東部標準時間午後 3 時 47 分に更新
航空会社はモバイル搭乗券の導入を進めており、空の旅のペーパーレス化の未来に目を向けています。しかし、まだ解決すべき問題がいくつかあります。
火曜日、乗客がデルタ航空のモバイル搭乗システムに重大な欠陥を発見し、誰でも他の乗客の搭乗券にアクセスできることが明らかになった。航空会社はその日の後半に修正を実施した。
BuzzFeed の広告製品インターンであり、Hackers of NY の創設者であるダニ・グラント氏は、欠陥を発見した彼女は、搭乗券の URL を共有するだけで済むことに気づきました。
「自分の搭乗券を誰かに送れば、その人がそれを開いてくれる可能性が高いと思いました」とグラントさんはマッシャブルに語った。 「そうであれば、おそらく誰でも他の搭乗券を開くことができます。」
搭乗券を表示するためにログインする必要はなかったので、URL を知っている人なら誰でも表示してダウンロードできました。
次に、Grant は、URL 内の 1 桁を変更すると、他の乗客の搭乗券が表示されることを発見しました。
クレジット: ダニ・グラント
Mashable は、2 つの別々の搭乗券 URL の番号を変更することで問題を再現することができました。
さまざまな航空会社の乗客の搭乗券を表示することもできます。たとえば、さまざまなサウスウェスト航空の搭乗券が異なる URL で表示されました。
空港では不正な搭乗券の変更を防止するための ID チェックが行われていますが、搭乗券に記載されている情報により、他人がフライトにチェックインしたり、フライトのオプションを変更したりする可能性があります。
デルタ航空はMashableに対し、月曜日遅くに問題を発見し、火曜日の朝に修正を実施したと語った。
「デルタ航空にとってセキュリティは最優先事項であり、旅行プロセス全体を通じて複数のレベルのセキュリティを採用しています」と航空会社は付け加えた。
「この問題に関する全体的な調査は継続中ですが、飛行の安全性への影響はなく、現時点で顧客アカウントが侵害されたことは認識していません。
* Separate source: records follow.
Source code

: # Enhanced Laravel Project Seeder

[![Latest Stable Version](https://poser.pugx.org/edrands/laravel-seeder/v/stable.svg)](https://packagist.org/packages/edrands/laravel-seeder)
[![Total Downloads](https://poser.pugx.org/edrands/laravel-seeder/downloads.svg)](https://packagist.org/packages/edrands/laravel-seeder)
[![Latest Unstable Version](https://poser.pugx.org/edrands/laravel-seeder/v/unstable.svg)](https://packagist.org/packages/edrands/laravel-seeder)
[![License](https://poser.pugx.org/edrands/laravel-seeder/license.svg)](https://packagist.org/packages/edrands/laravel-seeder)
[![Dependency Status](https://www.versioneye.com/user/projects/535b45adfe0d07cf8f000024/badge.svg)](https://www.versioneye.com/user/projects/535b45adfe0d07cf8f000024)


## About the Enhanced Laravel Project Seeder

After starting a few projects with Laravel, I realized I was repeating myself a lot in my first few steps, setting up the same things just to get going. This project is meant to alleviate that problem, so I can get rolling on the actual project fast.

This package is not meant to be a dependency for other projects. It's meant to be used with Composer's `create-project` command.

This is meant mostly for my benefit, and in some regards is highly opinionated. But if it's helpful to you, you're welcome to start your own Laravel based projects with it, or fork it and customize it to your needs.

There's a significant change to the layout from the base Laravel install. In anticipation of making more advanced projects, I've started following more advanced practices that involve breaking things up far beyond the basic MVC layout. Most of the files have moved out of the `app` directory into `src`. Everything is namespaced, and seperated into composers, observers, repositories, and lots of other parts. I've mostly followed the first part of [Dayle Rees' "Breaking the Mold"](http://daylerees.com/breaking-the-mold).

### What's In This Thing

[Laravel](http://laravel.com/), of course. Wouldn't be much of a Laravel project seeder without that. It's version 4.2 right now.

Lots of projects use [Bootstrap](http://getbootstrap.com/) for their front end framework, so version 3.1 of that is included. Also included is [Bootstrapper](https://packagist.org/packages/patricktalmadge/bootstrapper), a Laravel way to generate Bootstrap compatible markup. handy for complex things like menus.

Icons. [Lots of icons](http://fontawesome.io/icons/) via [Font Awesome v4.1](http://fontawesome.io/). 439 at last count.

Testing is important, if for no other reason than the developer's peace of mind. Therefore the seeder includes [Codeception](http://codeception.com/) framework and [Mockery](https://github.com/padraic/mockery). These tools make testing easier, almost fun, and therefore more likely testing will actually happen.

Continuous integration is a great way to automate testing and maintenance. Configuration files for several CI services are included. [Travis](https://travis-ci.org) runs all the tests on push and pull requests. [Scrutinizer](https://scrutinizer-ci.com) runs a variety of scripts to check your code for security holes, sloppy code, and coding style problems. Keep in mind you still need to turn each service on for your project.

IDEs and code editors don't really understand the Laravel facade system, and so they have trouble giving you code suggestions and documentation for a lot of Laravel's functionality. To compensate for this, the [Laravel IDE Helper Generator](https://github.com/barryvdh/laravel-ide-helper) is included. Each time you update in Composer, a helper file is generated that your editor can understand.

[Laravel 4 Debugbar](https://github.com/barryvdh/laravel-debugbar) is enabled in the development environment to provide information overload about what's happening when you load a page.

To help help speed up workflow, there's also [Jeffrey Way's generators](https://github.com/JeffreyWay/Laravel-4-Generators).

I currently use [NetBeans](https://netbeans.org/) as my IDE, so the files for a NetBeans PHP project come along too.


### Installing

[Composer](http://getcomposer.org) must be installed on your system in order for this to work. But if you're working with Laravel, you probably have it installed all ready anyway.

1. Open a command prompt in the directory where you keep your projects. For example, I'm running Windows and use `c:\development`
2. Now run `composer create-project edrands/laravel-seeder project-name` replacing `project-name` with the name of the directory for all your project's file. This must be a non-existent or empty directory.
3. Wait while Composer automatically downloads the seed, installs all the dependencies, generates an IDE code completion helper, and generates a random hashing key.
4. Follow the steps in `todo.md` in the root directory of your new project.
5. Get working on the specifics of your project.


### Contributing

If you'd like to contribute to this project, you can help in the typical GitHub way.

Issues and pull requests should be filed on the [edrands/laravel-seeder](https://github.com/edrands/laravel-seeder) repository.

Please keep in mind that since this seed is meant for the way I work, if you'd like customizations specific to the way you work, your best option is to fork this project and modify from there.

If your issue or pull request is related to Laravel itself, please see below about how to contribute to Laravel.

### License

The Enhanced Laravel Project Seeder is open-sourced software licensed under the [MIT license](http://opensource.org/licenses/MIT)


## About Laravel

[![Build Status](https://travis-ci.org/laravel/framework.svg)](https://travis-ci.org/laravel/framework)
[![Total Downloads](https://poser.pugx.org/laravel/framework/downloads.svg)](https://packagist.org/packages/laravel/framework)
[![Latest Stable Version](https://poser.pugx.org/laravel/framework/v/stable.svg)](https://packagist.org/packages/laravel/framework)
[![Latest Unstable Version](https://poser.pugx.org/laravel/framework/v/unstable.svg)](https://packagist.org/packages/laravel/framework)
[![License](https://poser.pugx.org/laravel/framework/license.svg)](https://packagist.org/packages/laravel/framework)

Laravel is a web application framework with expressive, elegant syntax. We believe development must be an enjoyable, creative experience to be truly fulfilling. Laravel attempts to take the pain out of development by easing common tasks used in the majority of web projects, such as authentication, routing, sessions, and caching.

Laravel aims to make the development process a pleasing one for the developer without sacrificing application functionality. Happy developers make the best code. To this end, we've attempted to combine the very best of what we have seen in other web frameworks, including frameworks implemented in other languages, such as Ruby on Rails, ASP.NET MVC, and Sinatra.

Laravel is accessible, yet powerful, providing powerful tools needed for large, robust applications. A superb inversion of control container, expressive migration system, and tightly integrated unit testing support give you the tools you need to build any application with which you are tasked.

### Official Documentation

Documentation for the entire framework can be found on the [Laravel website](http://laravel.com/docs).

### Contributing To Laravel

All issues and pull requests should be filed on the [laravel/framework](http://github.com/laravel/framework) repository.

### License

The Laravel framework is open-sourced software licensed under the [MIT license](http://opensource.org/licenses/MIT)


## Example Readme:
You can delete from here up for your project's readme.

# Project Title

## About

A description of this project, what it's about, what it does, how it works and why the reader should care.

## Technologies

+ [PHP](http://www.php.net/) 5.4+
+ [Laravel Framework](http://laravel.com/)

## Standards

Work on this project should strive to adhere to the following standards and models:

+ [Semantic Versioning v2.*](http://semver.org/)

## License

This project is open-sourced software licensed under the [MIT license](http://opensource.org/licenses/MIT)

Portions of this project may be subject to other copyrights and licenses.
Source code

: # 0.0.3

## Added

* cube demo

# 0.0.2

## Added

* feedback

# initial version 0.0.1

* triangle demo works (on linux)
」
@スティーブカリスキーチケットの QR コードは名前をプレーン テキストでエンコードします。— Dani Grant (@thedanigrant)2014 年 12 月 16 日
@スティーブカリスキーtsa は、画面に表示される名前が ID 上の名前と一致するかどうかを確認します — Dani Grant (@thedanigrant)2014 年 12 月 16 日
@スティーブカリスキーしたがって、QR コードを相手の名前ではなく自分の名前でエンコードし、他のすべてを同じにしてスキャンするだけです— Dani Grant (@thedanigrant)2014 年 12 月 16 日
マッシャブルはサウスウエスト航空にも連絡を取り、広報担当者は同航空会社が問題に対処したことを確認した。
この問題を認識するとすぐに、状況を迅速に解決するために、モバイル搭乗機能を提供するベンダーに連絡しました。通知後、この問題は直ちに解消され、南西部の顧客が影響を受けたという報告はありません。当社は引き続き監視を続け、ベンダーとの対話に取り組んでいきます。
「乗客が自分のものではない搭乗券を使用することを禁止するセキュリティが何層にもわたっている」と広報担当者は付け加えた。